In the world of clean technology, we often see new renewable energy ideas that could provide large amounts of power, but we also see lots of ideas for generating smaller amounts of energy for say charging devices or powering lighting. This latest idea from a Wake Forest University sophomore, is one of the latter. Yinger ‘Eagle’ Jin has been testing a wave energy harnessing technology he built in the school’s pool to see how much energy swimmers could generate during the day.
The university says, “Jin constructed an oscillating water column, one of the most productive wave energy converters available, to test the amount of electricity that could feasibly be produced by the pool’s waves. It uses a large volume of moving water (in the case of Wake Forest’s Reynolds Gym pool, the waves generated by daily swimmers) as a piston in a cylinder. Air is forced out of the column as a wave rises and fresh air is drawn in as the wave falls. This movement of air turns a turbine at the top of the column, which ultimately converts the wave energy to electricity.”
“We are talking a very small scale, but recreational swimmers produce a decent amount of waves,” Jin said. “The concept is similar to the idea that at a regular gym you have exercise bikes that are powered by someone spinning the pedals.”

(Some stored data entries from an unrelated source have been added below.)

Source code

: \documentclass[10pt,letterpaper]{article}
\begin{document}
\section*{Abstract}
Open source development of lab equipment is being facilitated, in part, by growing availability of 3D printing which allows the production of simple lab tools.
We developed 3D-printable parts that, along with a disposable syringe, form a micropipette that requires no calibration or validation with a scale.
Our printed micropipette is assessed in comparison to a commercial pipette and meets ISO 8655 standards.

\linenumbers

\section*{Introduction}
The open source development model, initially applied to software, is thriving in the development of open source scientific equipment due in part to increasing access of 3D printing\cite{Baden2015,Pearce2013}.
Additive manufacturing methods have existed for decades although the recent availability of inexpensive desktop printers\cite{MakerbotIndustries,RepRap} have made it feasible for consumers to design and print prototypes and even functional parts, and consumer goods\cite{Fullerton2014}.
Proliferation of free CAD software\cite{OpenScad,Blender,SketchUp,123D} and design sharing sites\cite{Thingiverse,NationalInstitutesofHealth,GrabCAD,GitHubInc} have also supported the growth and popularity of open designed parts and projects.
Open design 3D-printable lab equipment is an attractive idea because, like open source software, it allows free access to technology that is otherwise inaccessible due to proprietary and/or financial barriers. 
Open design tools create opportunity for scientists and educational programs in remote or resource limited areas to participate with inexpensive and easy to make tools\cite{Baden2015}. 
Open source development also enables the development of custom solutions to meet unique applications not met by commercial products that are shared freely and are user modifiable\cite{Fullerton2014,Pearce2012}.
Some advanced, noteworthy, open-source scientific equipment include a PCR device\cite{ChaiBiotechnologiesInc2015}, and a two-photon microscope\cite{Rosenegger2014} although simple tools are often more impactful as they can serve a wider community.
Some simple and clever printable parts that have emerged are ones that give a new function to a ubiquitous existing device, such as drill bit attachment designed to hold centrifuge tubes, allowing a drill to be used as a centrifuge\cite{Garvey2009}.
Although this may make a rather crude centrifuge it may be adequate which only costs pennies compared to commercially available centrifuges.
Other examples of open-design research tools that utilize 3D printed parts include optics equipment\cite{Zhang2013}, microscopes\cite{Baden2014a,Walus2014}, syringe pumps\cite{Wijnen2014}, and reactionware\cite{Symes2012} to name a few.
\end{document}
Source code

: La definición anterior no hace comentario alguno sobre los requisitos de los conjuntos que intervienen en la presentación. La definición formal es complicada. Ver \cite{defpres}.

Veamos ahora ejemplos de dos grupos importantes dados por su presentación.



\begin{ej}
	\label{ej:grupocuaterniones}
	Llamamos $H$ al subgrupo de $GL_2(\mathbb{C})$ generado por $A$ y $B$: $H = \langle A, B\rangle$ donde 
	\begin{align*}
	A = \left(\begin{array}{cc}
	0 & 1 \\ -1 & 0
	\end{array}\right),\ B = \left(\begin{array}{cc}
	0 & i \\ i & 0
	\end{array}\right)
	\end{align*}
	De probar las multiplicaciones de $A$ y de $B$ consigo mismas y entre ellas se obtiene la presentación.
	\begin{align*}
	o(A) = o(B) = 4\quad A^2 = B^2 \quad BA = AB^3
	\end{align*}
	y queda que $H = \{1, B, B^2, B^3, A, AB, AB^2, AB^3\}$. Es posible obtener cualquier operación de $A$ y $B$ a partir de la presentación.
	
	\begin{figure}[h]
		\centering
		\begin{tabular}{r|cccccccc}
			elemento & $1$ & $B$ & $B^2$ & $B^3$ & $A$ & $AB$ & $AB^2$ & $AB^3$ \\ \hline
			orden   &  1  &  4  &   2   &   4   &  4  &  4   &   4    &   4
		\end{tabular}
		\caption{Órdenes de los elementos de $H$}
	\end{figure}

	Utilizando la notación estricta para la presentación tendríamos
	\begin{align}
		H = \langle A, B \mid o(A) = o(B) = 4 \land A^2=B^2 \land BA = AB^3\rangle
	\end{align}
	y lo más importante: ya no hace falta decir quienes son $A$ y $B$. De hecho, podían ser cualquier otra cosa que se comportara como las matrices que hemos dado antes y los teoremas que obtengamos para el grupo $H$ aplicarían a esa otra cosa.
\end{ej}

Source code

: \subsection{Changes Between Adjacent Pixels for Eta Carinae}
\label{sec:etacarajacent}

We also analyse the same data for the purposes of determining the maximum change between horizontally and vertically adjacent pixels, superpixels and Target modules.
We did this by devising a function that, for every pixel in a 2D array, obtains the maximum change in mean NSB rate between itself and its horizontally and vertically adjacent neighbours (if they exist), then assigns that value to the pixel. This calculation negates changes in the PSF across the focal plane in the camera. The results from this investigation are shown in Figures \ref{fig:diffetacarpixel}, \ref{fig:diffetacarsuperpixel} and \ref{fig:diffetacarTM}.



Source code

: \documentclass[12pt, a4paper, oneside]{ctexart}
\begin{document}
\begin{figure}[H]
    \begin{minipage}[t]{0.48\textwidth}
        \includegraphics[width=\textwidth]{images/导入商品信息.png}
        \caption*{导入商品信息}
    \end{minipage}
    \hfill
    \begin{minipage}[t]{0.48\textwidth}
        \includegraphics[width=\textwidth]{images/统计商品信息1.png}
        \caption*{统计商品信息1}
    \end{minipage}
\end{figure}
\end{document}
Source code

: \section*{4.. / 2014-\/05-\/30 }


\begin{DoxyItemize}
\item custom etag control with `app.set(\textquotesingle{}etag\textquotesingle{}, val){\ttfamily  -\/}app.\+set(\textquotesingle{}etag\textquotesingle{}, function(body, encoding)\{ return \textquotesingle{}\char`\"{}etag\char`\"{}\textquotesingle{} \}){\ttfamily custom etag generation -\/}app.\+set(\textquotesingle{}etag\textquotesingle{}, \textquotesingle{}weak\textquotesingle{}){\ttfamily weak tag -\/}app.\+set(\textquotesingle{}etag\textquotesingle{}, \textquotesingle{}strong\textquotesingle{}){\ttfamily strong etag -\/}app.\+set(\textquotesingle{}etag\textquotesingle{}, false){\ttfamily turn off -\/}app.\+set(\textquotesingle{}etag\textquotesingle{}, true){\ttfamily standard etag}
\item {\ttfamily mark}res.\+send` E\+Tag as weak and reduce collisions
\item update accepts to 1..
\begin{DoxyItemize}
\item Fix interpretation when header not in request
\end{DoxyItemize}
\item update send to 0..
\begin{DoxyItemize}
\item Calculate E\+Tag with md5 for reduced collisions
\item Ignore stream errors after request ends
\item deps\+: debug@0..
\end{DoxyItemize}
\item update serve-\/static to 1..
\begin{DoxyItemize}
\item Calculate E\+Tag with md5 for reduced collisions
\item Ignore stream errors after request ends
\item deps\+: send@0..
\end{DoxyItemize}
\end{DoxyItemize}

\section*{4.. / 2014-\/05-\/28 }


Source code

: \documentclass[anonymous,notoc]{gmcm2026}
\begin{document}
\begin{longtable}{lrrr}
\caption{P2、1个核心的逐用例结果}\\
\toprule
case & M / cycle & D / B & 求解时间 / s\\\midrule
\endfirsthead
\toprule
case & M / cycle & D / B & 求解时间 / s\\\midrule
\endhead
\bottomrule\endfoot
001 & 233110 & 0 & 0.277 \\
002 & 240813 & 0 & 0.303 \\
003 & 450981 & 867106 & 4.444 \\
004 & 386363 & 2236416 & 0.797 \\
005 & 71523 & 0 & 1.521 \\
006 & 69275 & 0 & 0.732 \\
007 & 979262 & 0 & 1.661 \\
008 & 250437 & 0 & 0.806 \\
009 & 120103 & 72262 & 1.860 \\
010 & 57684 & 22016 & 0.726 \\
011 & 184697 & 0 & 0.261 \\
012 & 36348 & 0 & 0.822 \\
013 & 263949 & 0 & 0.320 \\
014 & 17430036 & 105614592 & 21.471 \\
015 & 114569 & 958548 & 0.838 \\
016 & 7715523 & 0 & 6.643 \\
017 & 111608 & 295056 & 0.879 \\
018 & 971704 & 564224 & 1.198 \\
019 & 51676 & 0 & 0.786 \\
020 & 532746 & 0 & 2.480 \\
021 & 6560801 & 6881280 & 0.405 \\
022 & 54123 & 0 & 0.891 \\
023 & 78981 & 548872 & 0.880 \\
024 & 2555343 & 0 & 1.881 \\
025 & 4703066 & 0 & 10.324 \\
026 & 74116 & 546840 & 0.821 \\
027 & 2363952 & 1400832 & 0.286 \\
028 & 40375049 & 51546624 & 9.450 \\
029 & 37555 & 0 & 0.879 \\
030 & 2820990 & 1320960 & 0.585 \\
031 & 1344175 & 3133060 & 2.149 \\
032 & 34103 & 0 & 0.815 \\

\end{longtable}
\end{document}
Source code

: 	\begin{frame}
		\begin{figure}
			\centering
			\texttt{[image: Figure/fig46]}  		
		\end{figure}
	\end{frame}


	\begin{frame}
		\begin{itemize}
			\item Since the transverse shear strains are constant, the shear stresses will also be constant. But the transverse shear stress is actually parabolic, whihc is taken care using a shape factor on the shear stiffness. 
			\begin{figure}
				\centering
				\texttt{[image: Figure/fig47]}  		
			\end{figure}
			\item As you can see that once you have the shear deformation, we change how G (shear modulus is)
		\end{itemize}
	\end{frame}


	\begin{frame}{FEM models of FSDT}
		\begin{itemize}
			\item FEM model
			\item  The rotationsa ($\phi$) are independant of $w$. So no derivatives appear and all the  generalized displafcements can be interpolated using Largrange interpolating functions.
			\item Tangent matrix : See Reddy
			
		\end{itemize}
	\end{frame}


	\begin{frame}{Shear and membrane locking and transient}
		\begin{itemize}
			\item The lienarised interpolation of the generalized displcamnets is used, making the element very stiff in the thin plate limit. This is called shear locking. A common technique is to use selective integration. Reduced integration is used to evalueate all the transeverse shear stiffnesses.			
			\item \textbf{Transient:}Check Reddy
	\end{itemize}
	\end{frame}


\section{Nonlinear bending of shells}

Jin found that an average of 10 people swim per hour for the 10 hours a day that the pool is open. He calculated that if each person swims butterfly stroke, the swimmers would generate enough waves to produce 10 kilowatt-hours of electricity a day, or enough to power 10 100-watt bulbs for a day.
Jin’s project has a greater purpose beyond just generating electricity from swimmers’ waves. The mathematical model Jin and his mathematics professor Sarah Mason developed to measure the energy output from the waves can also be applied in bigger water sources than the pool.
“There is certainly room for continuation in Eagle’s project; in particular one publishable goal is to calculate how much energy could be produced through wave energy off the coast of North Carolina,” Mason said. “We have computed rough estimates but would need to factor in more details and be more precise if we wanted to get an accurate prediction.”